HomerMobile

The brief about a viral video. The request for a LinkedIn strategy. The need to be on Twitter. POV’s about location-based marketing. What about Quora? What’s the strategy for the iPhone app? Are you done with the iPad strategy?

Brands and agencies: We’re all guilty

Marketing and advertising should be about making the product/service we’re trying to sell look good. The lightning fast speed of technology change has led to this bizarre reality that we’re trying to fit our product/service to the technology. To make the technology look good.

Brands and agencies are trying to top the competition all the time. That’s their job. We’re all tasked to come up with new and innovative ideas. But, somehow, everybody just focuses on the “new and innovative” part. And we have forgotten the idea part.

We chase the newest and innovative platform and tool because “new and innovative” equals technology. The latest garage venture, the latest tool that has some traction because you need to be first. Whoever is first on the platform gets all the PR, the calls from Ad Age and NY Times, the brownie points.Deep inside we know that our definition of “new and innovative” is too incremental to make a real dent. To move the needle. Since everybody is doing the same thing, because that little early adopter advantage disappears in a heartbeat. Chasing technology has become our idea.

That’s why Foursquare is now littered with useless promotions. Facebook with pages nobody cares about. Twitter with feeds nobody reads. YouTube with videos nobody every watched. Second Life, well…

Let’s stop building “The Homer”.

“The Homer” has two bubble domes; one in the front, while the one in the back is for quarreling kids, and comes with optional restraints and muzzles.

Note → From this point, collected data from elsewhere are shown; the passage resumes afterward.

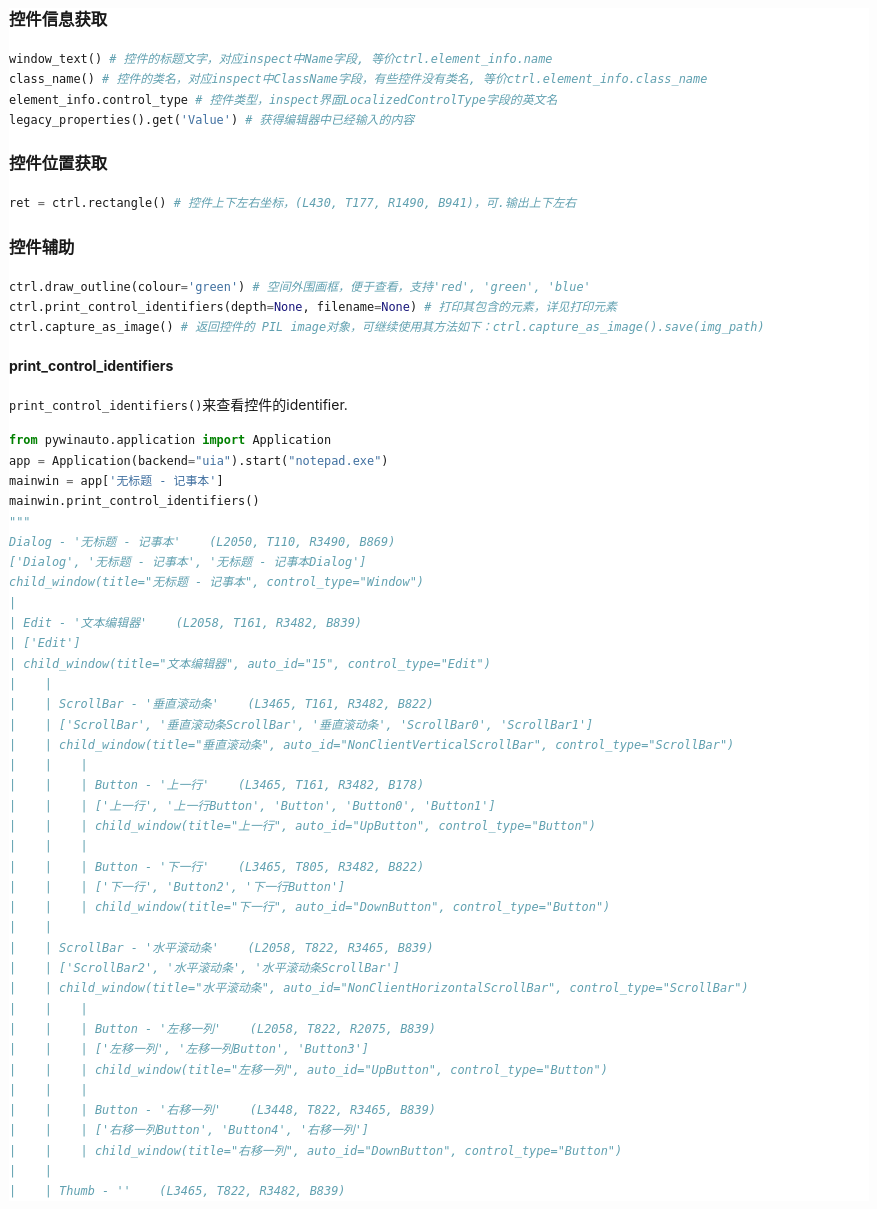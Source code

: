 ### 控件信息获取
```python
window_text() # 控件的标题文字，对应inspect中Name字段, 等价ctrl.element_info.name
class_name() # 控件的类名，对应inspect中ClassName字段，有些控件没有类名, 等价ctrl.element_info.class_name
element_info.control_type # 控件类型，inspect界面LocalizedControlType字段的英文名
legacy_properties().get('Value') # 获得编辑器中已经输入的内容
```

### 控件位置获取

```python
ret = ctrl.rectangle() # 控件上下左右坐标，(L430, T177, R1490, B941)，可.输出上下左右
```

### 控件辅助

```python
ctrl.draw_outline(colour='green') # 空间外围画框，便于查看，支持'red', 'green', 'blue'
ctrl.print_control_identifiers(depth=None, filename=None) # 打印其包含的元素，详见打印元素
ctrl.capture_as_image() # 返回控件的 PIL image对象，可继续使用其方法如下：ctrl.capture_as_image().save(img_path)
```

#### print_control_identifiers

`print_control_identifiers()`来查看控件的identifier.
```python
from pywinauto.application import Application
app = Application(backend="uia").start("notepad.exe")
mainwin = app['无标题 - 记事本']
mainwin.print_control_identifiers()
"""
Dialog - '无标题 - 记事本'    (L2050, T110, R3490, B869)    
['Dialog', '无标题 - 记事本', '无标题 - 记事本Dialog']      
child_window(title="无标题 - 记事本", control_type="Window")
|
| Edit - '文本编辑器'    (L2058, T161, R3482, B839)
| ['Edit']
| child_window(title="文本编辑器", auto_id="15", control_type="Edit")
|    |
|    | ScrollBar - '垂直滚动条'    (L3465, T161, R3482, B822)
|    | ['ScrollBar', '垂直滚动条ScrollBar', '垂直滚动条', 'ScrollBar0', 'ScrollBar1']
|    | child_window(title="垂直滚动条", auto_id="NonClientVerticalScrollBar", control_type="ScrollBar")
|    |    |
|    |    | Button - '上一行'    (L3465, T161, R3482, B178)
|    |    | ['上一行', '上一行Button', 'Button', 'Button0', 'Button1']
|    |    | child_window(title="上一行", auto_id="UpButton", control_type="Button")
|    |    |
|    |    | Button - '下一行'    (L3465, T805, R3482, B822)
|    |    | ['下一行', 'Button2', '下一行Button']
|    |    | child_window(title="下一行", auto_id="DownButton", control_type="Button")
|    |
|    | ScrollBar - '水平滚动条'    (L2058, T822, R3465, B839)
|    | ['ScrollBar2', '水平滚动条', '水平滚动条ScrollBar']
|    | child_window(title="水平滚动条", auto_id="NonClientHorizontalScrollBar", control_type="ScrollBar")       
|    |    |
|    |    | Button - '左移一列'    (L2058, T822, R2075, B839)
|    |    | ['左移一列', '左移一列Button', 'Button3']
|    |    | child_window(title="左移一列", auto_id="UpButton", control_type="Button")
|    |    |
|    |    | Button - '右移一列'    (L3448, T822, R3465, B839)
|    |    | ['右移一列Button', 'Button4', '右移一列']
|    |    | child_window(title="右移一列", auto_id="DownButton", control_type="Button")
|    |
|    | Thumb - ''    (L3465, T822, R3482, B839)
```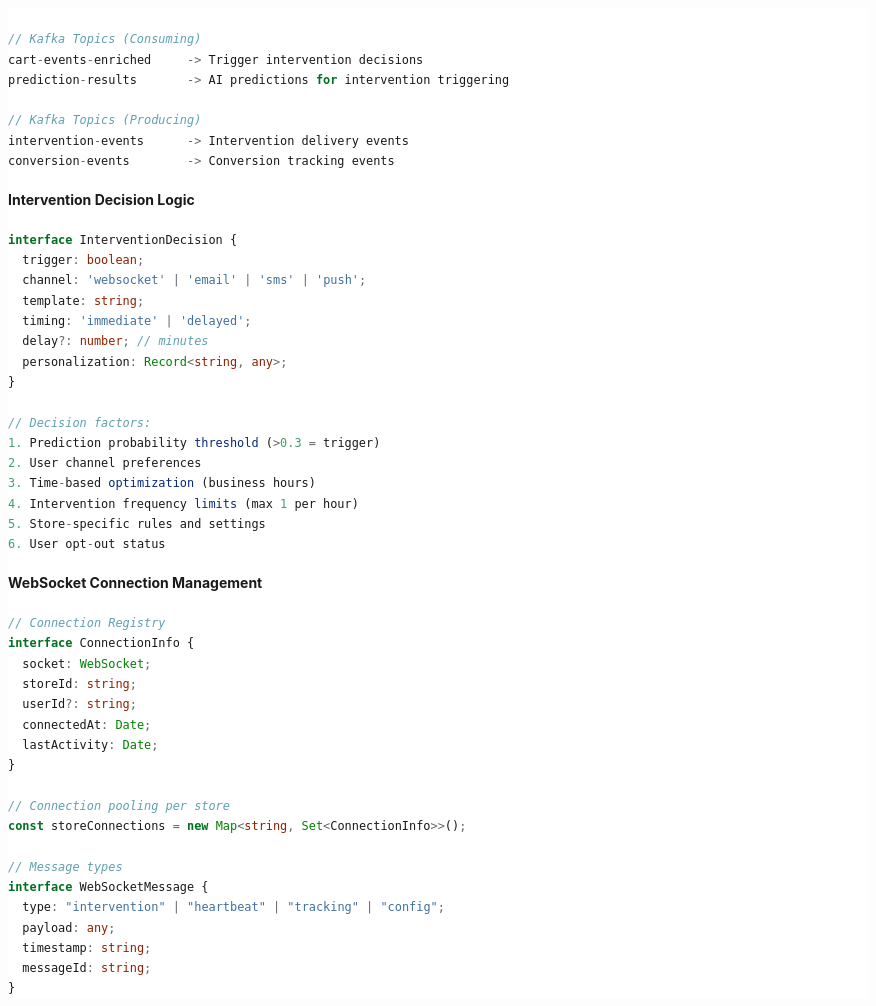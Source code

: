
```typescript

// Kafka Topics (Consuming)
cart-events-enriched     -> Trigger intervention decisions
prediction-results       -> AI predictions for intervention triggering

// Kafka Topics (Producing)
intervention-events      -> Intervention delivery events
conversion-events        -> Conversion tracking events
```

#### Intervention Decision Logic

```typescript
interface InterventionDecision {
  trigger: boolean;
  channel: 'websocket' | 'email' | 'sms' | 'push';
  template: string;
  timing: 'immediate' | 'delayed';
  delay?: number; // minutes
  personalization: Record<string, any>;
}

// Decision factors:
1. Prediction probability threshold (>0.3 = trigger)
2. User channel preferences
3. Time-based optimization (business hours)
4. Intervention frequency limits (max 1 per hour)
5. Store-specific rules and settings
6. User opt-out status
```

#### WebSocket Connection Management

```typescript
// Connection Registry
interface ConnectionInfo {
  socket: WebSocket;
  storeId: string;
  userId?: string;
  connectedAt: Date;
  lastActivity: Date;
}

// Connection pooling per store
const storeConnections = new Map<string, Set<ConnectionInfo>>();

// Message types
interface WebSocketMessage {
  type: "intervention" | "heartbeat" | "tracking" | "config";
  payload: any;
  timestamp: string;
  messageId: string;
}
```
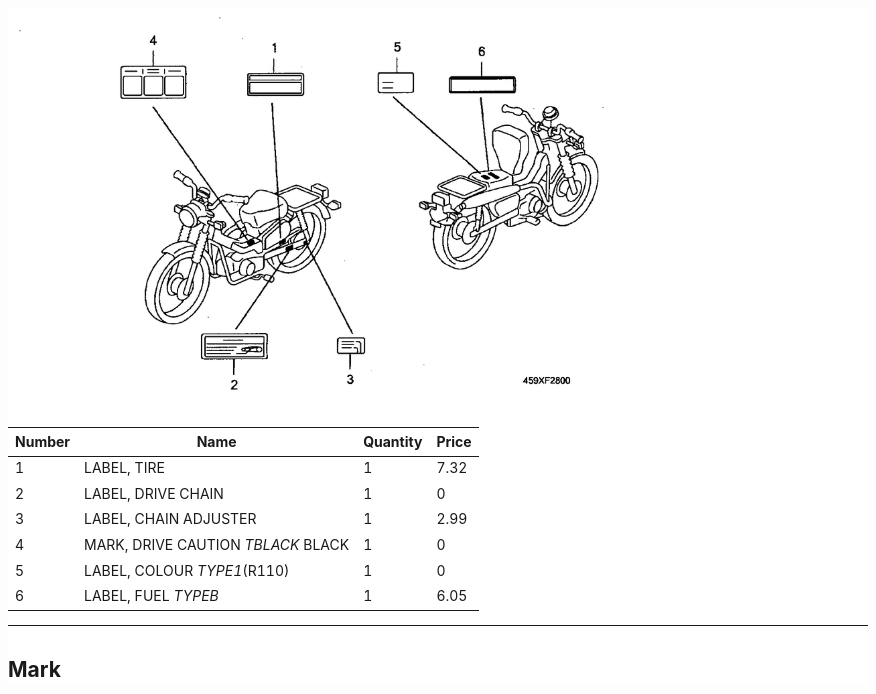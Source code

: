 <img src="images/26279.png" height="400">

| Number | Name | Quantity | Price |
| ------ | ---- | -------- | ----- |
| 1 | LABEL, TIRE | 1 | 7.32 |
| 2 | LABEL, DRIVE CHAIN | 1 | 0 |
| 3 | LABEL, CHAIN ADJUSTER | 1 | 2.99 |
| 4 | MARK, DRIVE CAUTION *TBLACK* BLACK | 1 | 0 |
| 5 | LABEL, COLOUR *TYPE1*(R110) | 1 | 0 |
| 6 | LABEL, FUEL *TYPEB* | 1 | 6.05 |

---

## Mark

The engine sound causes people to think “the world’s coming to an end.” There are three horns, as Homer claims that “you can never find a horn when you’re mad.” The three horns play the song “La Cucaracha.” Last but not least, the car features shag carpeting, tailfins and a metal bowler as a hood ornament.

Homer had no clue what he was doing. He just came up with a list of features, things he would like to have. Because he always wanted to have them. Or because nobody had them yet. Just like the kitchen sink brief you received yesterday. Or the kitchen sink memo that you’re preparing for your employees tight now.

The technology looks so bright and shiny because our ideas are often so stale and superficial. That’s why people can distinguish between platforms. But they have no clue which product or service ran an ad/campaign or initiative. Because the ideas are meant to fit the technology. It needs to be the other way around.